EXCERPTED RECORDS: Begin
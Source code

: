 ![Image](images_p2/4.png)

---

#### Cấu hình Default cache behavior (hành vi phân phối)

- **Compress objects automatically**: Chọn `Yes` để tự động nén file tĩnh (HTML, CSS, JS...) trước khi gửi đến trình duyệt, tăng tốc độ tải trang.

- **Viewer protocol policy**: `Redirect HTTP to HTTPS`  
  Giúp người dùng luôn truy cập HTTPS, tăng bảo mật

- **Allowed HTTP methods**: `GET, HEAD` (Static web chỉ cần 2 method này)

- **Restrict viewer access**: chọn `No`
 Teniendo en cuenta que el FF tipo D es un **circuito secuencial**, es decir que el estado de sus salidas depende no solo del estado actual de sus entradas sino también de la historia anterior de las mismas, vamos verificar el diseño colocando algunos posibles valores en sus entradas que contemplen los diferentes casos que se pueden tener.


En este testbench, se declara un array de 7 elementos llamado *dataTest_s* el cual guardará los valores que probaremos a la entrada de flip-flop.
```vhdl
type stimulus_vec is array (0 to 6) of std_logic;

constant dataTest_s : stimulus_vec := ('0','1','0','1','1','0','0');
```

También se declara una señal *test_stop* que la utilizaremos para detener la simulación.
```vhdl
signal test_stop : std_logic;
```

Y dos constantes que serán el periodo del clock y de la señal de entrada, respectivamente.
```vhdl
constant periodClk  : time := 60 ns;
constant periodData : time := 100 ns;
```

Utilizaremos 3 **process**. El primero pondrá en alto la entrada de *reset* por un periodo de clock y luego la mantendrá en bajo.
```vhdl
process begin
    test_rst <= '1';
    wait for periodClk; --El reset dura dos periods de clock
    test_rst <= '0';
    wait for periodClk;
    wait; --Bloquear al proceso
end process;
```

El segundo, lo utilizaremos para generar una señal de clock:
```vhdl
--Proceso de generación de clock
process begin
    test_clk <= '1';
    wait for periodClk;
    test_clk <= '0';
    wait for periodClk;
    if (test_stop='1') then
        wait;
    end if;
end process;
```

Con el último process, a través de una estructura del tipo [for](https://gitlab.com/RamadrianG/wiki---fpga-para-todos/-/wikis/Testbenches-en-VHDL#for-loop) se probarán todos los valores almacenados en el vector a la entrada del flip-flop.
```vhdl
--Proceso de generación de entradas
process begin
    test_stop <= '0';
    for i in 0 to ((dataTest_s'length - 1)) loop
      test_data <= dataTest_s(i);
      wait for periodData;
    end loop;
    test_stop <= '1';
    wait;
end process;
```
EXCERPTED RECORDS: End
**TASK REQUIREMENTS**:
Whatever the entries say, repeat all of them exactly.

**RESPONSE AREA**:
Source code

: ![Image](images_p2/4.png)

---

#### Cấu hình Default cache behavior (hành vi phân phối)

- **Compress objects automatically**: Chọn `Yes` để tự động nén file tĩnh (HTML, CSS, JS...) trước khi gửi đến trình duyệt, tăng tốc độ tải trang.

- **Viewer protocol policy**: `Redirect HTTP to HTTPS`  
  Giúp người dùng luôn truy cập HTTPS, tăng bảo mật

- **Allowed HTTP methods**: `GET, HEAD` (Static web chỉ cần 2 method này)

- **Restrict viewer access**: chọn `No`
 Teniendo en cuenta que el FF tipo D es un **circuito secuencial**, es decir que el estado de sus salidas depende no solo del estado actual de sus entradas sino también de la historia anterior de las mismas, vamos verificar el diseño colocando algunos posibles valores en sus entradas que contemplen los diferentes casos que se pueden tener.


En este testbench, se declara un array de 7 elementos llamado *dataTest_s* el cual guardará los valores que probaremos a la entrada de flip-flop.
```vhdl
type stimulus_vec is array (0 to 6) of std_logic;

constant dataTest_s : stimulus_vec := ('0','1','0','1','1','0','0');
```

También se declara una señal *test_stop* que la utilizaremos para detener la simulación.
```vhdl
signal test_stop : std_logic;
```

Y dos constantes que serán el periodo del clock y de la señal de entrada, respectivamente.
```vhdl
constant periodClk  : time := 60 ns;
constant periodData : time := 100 ns;
```

Utilizaremos 3 **process**. El primero pondrá en alto la entrada de *reset* por un periodo de clock y luego la mantendrá en bajo.
```vhdl
process begin
    test_rst <= '1';
    wait for periodClk; --El reset dura dos periods de clock
    test_rst <= '0';
    wait for periodClk;
    wait; --Bloquear al proceso
end process;
```

El segundo, lo utilizaremos para generar una señal de clock:
```vhdl
--Proceso de generación de clock
process begin
    test_clk <= '1';
    wait for periodClk;
    test_clk <= '0';
    wait for periodClk;
    if (test_stop='1') then
        wait;
    end if;
end process;
```

Con el último process, a través de una estructura del tipo [for](https://gitlab.com/RamadrianG/wiki---fpga-para-todos/-/wikis/Testbenches-en-VHDL#for-loop) se probarán todos los valores almacenados en el vector a la entrada del flip-flop.
```vhdl
--Proceso de generación de entradas
process begin
    test_stop <= '0';
    for i in 0 to ((dataTest_s'length - 1)) loop
      test_data <= dataTest_s(i);
      wait for periodData;
    end loop;
    test_stop <= '1';
    wait;
end process;
```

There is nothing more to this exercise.